The action takes place during the First Republic (1918–1939) in Transcarpathia (present-day Ukraine). This region, famous for its fairytale mountains and rugged ethnic minorities, fascinated many Czech artists and intellectuals of the time. It still fascinates Czechs today. One reason might be that Transcarpathia was Czechoslovakia’s only colonial province and the story depicts the “golden age” of Czechoslovakia. The major characters are Nicholas Šuhaj and his girlfriend Eržika, Mageri the Jew, and the Czech Chief Gendarme. Šuhaj, a Ruthenian (an actual ethnic group that becomes mythologized in the story), is a bandit who robs rich Jews and gives their money to his friends. The action, at least that not related to the love story, stems from the fruitless efforts of the Czech gendarmes to find and arrest Šuhaj. When they finally find him (by bribing one of his friends), it turns out that their bullets do not hurt him because he has been enchanted by a magical forest spirit. Šuhaj dies in the end, of course, because he has angered the forest spirit by attempting to kill her (hoping to attain eternal life, I suppose). Because Šuhaj is overall a sympathetic character, his death is tragic, and the audience is left wondering what will happen to Eržika and his child. I have seen both musicals, and they center on this love story. But a larger parable is being told (graduate student peanut gallery: “ooh, meta-narrative?”), though it is not less Romantic: civilization (the Czechs and Jews) is powerless against the rawness of nature (the Ruthenians and the primeval forest spirit). Seemingly unable to conquer nature or to live by its rules, civilzation retreats. There is a bit of the noble savage here, perhaps. But different rules operate for the two worlds, they are incompatible, and after a short confrontation they go their separate ways.
I had a ticket to the Saturday-night performance (Nov. 19). Though I thoroughly enjoyed the production, it seemed to lack life. This may be due to recent artistic “crises” at the theater. During the Communist period the theater survived only due to the perspicacity of dedicated and gifted actors and directors. (Zdeněk Pospíšil, who directed the original Balada, was one of the major driving forces. He committed suicide in the early 1990s.) However, now in a new facility – “the best theater space in Central Europe,” claims the current artistic director – the theater has slowly lost direction. While this production was very good, I suspect that it was revived in part because for the theater’s posterity rather than artistic reasons. The production emphasized ensemble rather than individuals, though Jan Zadražil (Šuhaj) and Jiří Vyorálek (Mageri the Jew) stick in my memory. The most striking aspect was the music. (I don’t say this only because of my bias, really.) While thoroughly accessible to a wide audience (many of the songs have reportedly become the kind of songs that Czechs sing around campfire), there were various themes for different characters and ideas (leitmotifs) and masterful orchestration for an ensemble of piano, violin, cello, and synthesizer (plus voices of the ensemble and various amplification effects).

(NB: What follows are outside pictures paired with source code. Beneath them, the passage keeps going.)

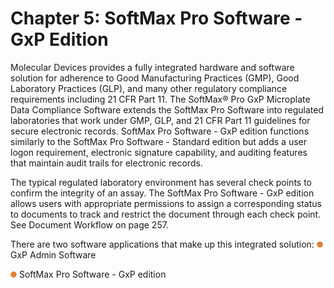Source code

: # Chapter 5: SoftMax Pro Software - GxP Edition

Molecular Devices provides a fully integrated hardware and software solution for adherence to Good Manufacturing Practices (GMP), Good Laboratory Practices (GLP), and many other regulatory compliance requirements including 21 CFR Part 11. The SoftMax® Pro GxP Microplate Data Compliance Software extends the SoftMax Pro Software into regulated laboratories that work under GMP, GLP, and 21 CFR Part 11 guidelines for secure electronic records. SoftMax Pro Software - GxP edition functions similarly to the SoftMax Pro Software - Standard edition but adds a user logon requirement, electronic signature capability, and auditing features that maintain audit trails for electronic records.

The typical regulated laboratory environment has several check points to confirm the integrity of an assay. The SoftMax Pro Software - GxP edition allows users with appropriate permissions to assign a corresponding status to documents to track and restrict the document through each check point. See Document Workflow on page 257.

There are two software applications that make up this integrated solution: ![](<../../../.gitbook/assets/1 (6) (1) (1) (1).png>) GxP Admin Software

![](<../../../.gitbook/assets/2 (8) (1) (1).png>) SoftMax Pro Software - GxP edition

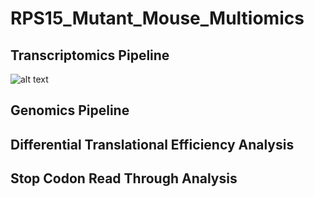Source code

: # RPS15_Mutant_Mouse_Multiomics

## Transcriptomics Pipeline

![alt text](https://github.com/nruthen/RPS15_Mutant_Mouse_Multiomics/documentation/3_Prime_Exon_Quantitation.png?raw=true)

## Genomics Pipeline

## Differential Translational Efficiency Analysis

## Stop Codon Read Through Analysis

Although I don’t have enough information about the original production to say all of this, it seems that a lot of the original performance’s edge and message might be gone. This surprised me because director Vladimír Morávek’s films are quite quirky yet have a hard-to-pin-down sense of weight and are many-layered. Unlike his films, Balada was plain sentimental. While the music implied many nuances in the action, the plot centered mainly on the love story. There was apparently a more pacifist message to the 1975 production (Šuhaj's guitar doubled as a “gun”). This message, and the idea of ethnic repression/intolerance, would have likely been close to the hearts of a 1970s Czech audience than today’s. Uhde, in fact, was a banned author and not even credited as the writer for the initial production. In the 1970s Czechoslovakia was occupied by the Russians and there was anything but an open or civil society. Perhaps the revival’s guns, axes, and self-consciousness--at one point the actors stop to “take a break” because one of the actors is “tired” or “hurt” (after all, one actor says, this is live and the actors are humans)--is meant to resonate vaguely with the situation in Iraq. If so, however, this meaning was incredibly far-removed from the production’s actuality. But the producers were well aware that it was impossible to re-create a legendary production, which was perhaps why they chose the new production’s tag line: You never step twice into the same river.